For desktop motherboards I've usually gone MSI but my gaming laptop is an Asus and is a little over a year old. It's worked perfect since I got it and I've had zero problems with it. The Nvidia GPU and laptop fans sure do sing when I'm playing games though

yeehaw , edited

I got an Asus rog strix AMD board in 2019. Still working fine. Like everything I guess, YMMV.

The only issue I've had with it, even after a couple bios updates, is post takes forever. Like 20 seconds.

graeghos_714

I actually do have an MSI laptop. I forgot I had read so many negative reviews of the Asus that I went the other direction. After posting that I got on my laptop and realized my mistake and remembered the negative reviews about them

Manzas

I have a Asus motherbaord and no updates since 2021 time to get hacked by logoFAIL...

TheKMAP

My Asus motherboard started bluescreening Windows. After a lot of effort I traced it down to a specific device ID that windows was loading firmware for. No matter what I tried I couldn't get this auto installation to stop. It was a totally random component that added nothing I could tell.

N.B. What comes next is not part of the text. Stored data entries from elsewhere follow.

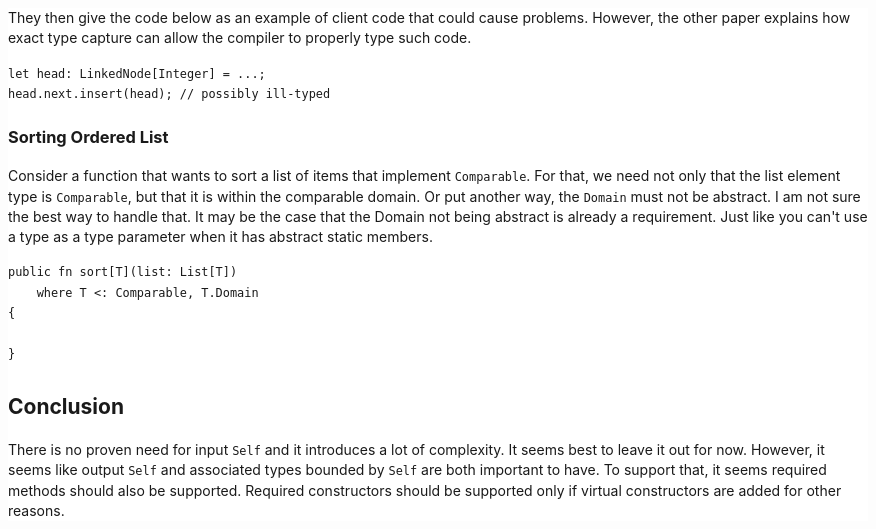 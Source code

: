 
They then give the code below as an example of client code that could cause problems. However, the
other paper explains how exact type capture can allow the compiler to properly type such code.

```azoth
let head: LinkedNode[Integer] = ...;
head.next.insert(head); // possibly ill-typed
```

### Sorting Ordered List

Consider a function that wants to sort a list of items that implement `Comparable`. For that, we
need not only that the list element type is `Comparable`, but that it is within the comparable
domain. Or put another way, the `Domain` must not be abstract. I am not sure the best way to handle
that. It may be the case that the Domain not being abstract is already a requirement. Just like you
can't use a type as a type parameter when it has abstract static members.

```azoth
public fn sort[T](list: List[T])
    where T <: Comparable, T.Domain
{

}
```

## Conclusion

There is no proven need for input `Self` and it introduces a lot of complexity. It seems best to
leave it out for now. However, it seems like output `Self` and associated types bounded by `Self`
are both important to have. To support that, it seems required methods should also be supported.
Required constructors should be supported only if virtual constructors are added for other reasons.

Asus refused to release new firmware be cause the motherboard was "unsupported" even though the box etc has stickers saying it supports windows 10.

After a ton more effort I figured out how to make some low end api calls that eventually stopped this auto installation. It was mostly reliable. I got to crack a lot of jokes to my friends about my motherboard not supporting windows but it was a really hard period for me particularly because Linux gaming wasn't as strong as it is today. I was really big into league of legends at the time and this experience forced me to quit, losing touch with many friends in the process.

TonyTonyChopper

At least it got you to stop playing League

currawong

All Asus mobos and graphic cards I owned died.

And as in my IT days we had whole rooms of machines with Asus graphics die too.